[Saved data entries]
Content starts

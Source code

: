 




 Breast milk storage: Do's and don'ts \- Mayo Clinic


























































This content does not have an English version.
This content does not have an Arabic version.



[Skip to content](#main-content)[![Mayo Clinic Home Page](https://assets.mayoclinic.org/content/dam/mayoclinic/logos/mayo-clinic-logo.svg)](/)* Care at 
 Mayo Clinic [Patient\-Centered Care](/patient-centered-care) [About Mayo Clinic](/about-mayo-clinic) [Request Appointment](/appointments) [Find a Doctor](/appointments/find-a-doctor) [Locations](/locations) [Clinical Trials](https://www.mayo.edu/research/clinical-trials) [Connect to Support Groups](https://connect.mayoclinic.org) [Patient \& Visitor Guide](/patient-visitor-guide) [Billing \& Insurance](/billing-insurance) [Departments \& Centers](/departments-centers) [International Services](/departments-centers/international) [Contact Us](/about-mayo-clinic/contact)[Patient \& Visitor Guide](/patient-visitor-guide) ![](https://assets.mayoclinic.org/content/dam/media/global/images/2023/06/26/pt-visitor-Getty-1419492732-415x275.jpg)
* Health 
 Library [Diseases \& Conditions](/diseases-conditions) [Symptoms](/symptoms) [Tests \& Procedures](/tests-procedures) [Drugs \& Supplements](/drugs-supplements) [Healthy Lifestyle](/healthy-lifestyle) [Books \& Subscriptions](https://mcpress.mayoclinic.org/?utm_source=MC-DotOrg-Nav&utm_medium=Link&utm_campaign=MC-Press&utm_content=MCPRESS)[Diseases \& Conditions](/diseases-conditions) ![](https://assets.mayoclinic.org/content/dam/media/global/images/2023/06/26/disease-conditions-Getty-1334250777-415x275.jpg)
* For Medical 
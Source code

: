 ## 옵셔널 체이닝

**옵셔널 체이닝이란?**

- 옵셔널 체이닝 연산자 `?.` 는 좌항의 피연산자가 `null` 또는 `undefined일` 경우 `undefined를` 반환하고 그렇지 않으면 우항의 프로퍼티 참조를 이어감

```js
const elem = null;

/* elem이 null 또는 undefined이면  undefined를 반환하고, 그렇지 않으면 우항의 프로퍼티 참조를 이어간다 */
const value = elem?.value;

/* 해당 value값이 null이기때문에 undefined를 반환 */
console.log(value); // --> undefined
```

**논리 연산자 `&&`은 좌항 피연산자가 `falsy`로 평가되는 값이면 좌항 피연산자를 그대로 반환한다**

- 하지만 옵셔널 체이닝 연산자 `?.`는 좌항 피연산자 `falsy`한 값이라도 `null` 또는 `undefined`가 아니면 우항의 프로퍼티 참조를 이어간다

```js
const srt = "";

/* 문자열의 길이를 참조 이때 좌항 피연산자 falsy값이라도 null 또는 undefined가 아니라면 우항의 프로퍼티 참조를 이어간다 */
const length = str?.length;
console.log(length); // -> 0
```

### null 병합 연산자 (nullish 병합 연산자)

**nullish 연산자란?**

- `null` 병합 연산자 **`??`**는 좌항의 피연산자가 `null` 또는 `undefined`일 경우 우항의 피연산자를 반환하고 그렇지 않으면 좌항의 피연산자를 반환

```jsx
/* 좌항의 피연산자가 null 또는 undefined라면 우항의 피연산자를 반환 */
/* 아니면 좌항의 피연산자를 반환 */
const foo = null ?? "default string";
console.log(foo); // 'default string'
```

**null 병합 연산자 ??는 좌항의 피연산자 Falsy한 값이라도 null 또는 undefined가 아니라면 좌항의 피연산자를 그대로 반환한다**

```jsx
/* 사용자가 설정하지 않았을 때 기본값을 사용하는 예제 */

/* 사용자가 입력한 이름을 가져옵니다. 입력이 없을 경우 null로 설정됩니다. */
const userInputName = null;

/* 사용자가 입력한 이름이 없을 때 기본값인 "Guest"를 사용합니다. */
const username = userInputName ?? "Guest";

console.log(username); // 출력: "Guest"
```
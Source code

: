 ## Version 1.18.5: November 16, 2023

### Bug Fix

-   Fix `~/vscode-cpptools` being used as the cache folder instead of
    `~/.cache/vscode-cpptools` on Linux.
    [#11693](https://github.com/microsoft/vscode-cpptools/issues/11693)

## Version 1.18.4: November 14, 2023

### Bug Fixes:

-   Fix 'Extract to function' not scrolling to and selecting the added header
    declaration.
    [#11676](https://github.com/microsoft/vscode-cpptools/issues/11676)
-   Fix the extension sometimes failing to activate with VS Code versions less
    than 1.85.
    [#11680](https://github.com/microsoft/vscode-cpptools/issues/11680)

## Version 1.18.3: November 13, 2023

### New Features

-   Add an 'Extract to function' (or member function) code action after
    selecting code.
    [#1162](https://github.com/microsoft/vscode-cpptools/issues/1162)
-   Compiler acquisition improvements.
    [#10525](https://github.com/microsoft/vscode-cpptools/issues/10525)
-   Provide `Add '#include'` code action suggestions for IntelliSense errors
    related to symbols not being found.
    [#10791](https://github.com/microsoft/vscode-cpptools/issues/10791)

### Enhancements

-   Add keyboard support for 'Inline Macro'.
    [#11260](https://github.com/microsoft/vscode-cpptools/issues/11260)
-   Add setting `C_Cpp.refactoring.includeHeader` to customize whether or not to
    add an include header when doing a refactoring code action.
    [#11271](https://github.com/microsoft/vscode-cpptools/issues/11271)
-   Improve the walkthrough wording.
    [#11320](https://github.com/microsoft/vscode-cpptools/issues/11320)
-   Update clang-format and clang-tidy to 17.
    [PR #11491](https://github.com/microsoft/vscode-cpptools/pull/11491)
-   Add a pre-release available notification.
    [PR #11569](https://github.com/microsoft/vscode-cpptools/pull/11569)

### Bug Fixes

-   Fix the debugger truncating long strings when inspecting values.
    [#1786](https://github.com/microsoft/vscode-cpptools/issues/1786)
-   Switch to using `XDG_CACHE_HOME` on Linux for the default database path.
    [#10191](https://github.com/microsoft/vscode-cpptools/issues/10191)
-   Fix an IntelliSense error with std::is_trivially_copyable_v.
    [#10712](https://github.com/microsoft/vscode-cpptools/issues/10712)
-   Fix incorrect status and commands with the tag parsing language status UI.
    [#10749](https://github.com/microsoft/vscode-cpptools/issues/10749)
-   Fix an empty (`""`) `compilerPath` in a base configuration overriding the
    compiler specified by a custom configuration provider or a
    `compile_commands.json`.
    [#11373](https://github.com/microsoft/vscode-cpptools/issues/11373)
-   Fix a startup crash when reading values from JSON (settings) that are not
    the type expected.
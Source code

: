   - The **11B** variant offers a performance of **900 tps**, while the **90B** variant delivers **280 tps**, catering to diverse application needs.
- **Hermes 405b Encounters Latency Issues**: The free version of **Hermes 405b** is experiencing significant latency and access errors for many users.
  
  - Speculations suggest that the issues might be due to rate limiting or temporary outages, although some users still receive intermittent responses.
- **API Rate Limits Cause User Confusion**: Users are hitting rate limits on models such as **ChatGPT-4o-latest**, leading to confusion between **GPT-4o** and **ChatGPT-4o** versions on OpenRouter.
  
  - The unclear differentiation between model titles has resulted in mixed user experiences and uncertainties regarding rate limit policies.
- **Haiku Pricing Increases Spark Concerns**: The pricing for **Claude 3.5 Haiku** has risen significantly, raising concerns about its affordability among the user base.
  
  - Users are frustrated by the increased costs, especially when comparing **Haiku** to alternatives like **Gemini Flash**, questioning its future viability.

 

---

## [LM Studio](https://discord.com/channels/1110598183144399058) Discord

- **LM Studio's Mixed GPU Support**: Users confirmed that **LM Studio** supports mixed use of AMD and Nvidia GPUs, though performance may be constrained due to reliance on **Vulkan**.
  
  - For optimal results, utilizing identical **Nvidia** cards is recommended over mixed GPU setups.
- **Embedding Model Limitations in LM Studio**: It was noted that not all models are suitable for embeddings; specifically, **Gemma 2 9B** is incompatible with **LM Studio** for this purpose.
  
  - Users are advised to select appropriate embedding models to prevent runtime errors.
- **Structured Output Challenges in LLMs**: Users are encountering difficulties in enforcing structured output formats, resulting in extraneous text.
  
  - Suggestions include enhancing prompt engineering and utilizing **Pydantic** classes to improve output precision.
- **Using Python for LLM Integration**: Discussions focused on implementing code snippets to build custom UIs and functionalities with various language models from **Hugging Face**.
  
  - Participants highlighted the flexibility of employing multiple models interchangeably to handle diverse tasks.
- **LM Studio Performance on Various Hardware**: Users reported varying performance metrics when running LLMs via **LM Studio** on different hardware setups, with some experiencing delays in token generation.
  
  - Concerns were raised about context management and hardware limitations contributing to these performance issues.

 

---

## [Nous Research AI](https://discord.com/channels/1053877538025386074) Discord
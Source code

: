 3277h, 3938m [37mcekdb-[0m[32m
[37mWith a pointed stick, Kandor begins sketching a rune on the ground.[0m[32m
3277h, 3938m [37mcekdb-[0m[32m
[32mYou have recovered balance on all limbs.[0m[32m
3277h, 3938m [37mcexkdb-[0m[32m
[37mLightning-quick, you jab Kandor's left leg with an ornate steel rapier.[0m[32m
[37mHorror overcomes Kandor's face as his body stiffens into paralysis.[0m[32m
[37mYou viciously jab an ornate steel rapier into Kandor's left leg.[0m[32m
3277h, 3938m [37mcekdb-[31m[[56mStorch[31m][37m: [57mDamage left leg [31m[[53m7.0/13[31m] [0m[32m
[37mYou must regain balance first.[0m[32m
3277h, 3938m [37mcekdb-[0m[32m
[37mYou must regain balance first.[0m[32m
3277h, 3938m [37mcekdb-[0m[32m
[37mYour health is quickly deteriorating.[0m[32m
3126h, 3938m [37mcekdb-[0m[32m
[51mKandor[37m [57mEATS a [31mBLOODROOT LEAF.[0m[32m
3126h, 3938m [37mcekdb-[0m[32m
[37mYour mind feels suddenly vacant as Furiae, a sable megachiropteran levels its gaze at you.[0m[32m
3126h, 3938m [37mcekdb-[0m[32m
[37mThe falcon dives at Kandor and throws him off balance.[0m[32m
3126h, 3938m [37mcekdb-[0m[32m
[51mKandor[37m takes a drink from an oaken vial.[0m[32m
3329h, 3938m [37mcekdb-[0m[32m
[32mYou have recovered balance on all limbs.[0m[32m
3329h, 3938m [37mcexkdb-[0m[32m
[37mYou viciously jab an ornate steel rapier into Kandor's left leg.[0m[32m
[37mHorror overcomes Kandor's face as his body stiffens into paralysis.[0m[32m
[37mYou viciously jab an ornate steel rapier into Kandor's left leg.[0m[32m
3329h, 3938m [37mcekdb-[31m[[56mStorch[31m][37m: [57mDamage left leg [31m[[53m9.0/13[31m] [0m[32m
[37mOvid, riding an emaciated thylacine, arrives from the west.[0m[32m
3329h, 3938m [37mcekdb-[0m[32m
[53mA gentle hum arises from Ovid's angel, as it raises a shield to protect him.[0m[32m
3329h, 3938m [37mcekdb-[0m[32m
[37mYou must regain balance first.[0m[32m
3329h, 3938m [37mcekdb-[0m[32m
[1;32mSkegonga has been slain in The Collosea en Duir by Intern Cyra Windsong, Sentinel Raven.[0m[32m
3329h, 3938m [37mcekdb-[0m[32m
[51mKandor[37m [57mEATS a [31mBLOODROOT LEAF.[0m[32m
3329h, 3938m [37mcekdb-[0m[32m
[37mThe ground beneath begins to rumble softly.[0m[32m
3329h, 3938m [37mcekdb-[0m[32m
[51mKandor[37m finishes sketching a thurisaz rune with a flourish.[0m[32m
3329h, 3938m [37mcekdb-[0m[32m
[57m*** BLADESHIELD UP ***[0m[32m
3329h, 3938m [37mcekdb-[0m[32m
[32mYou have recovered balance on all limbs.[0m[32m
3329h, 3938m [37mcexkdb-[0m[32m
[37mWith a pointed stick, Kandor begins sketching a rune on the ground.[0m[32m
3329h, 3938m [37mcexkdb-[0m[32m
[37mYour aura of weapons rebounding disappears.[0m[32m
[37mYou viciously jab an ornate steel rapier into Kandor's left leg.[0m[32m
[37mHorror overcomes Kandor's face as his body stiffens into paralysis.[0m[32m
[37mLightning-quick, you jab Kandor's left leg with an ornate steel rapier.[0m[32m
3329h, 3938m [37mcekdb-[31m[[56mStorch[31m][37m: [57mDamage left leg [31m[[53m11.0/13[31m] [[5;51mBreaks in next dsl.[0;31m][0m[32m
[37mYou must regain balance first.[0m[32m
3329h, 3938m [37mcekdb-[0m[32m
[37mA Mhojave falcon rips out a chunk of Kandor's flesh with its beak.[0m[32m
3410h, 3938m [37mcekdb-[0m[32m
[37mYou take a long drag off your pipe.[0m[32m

Content ends

§ What this task involves
Find every line above where the word "about" occurs, and copy that line.

§ Worked solution
 Mayo Clinic [Patient\-Centered Care](/patient-centered-care) [About Mayo Clinic](/about-mayo-clinic) [Request Appointment](/appointments) [Find a Doctor](/appointments/find-a-doctor) [Locations](/locations) [Clinical Trials](https://www.mayo.edu/research/clinical-trials) [Connect to Support Groups](https://connect.mayoclinic.org) [Patient \& Visitor Guide](/patient-visitor-guide) [Billing \& Insurance](/billing-insurance) [Departments \& Centers](/departments-centers) [International Services](/departments-centers/international) [Contact Us](/about-mayo-clinic/contact)[Patient \& Visitor Guide](/patient-visitor-guide) ![](https://assets.mayoclinic.org/content/dam/media/global/images/2023/06/26/pt-visitor-Getty-1419492732-415x275.jpg)
- **Haiku Pricing Increases Spark Concerns**: The pricing for **Claude 3.5 Haiku** has risen significantly, raising concerns about its affordability among the user base.
  - Concerns were raised about context management and hardware limitations contributing to these performance issues.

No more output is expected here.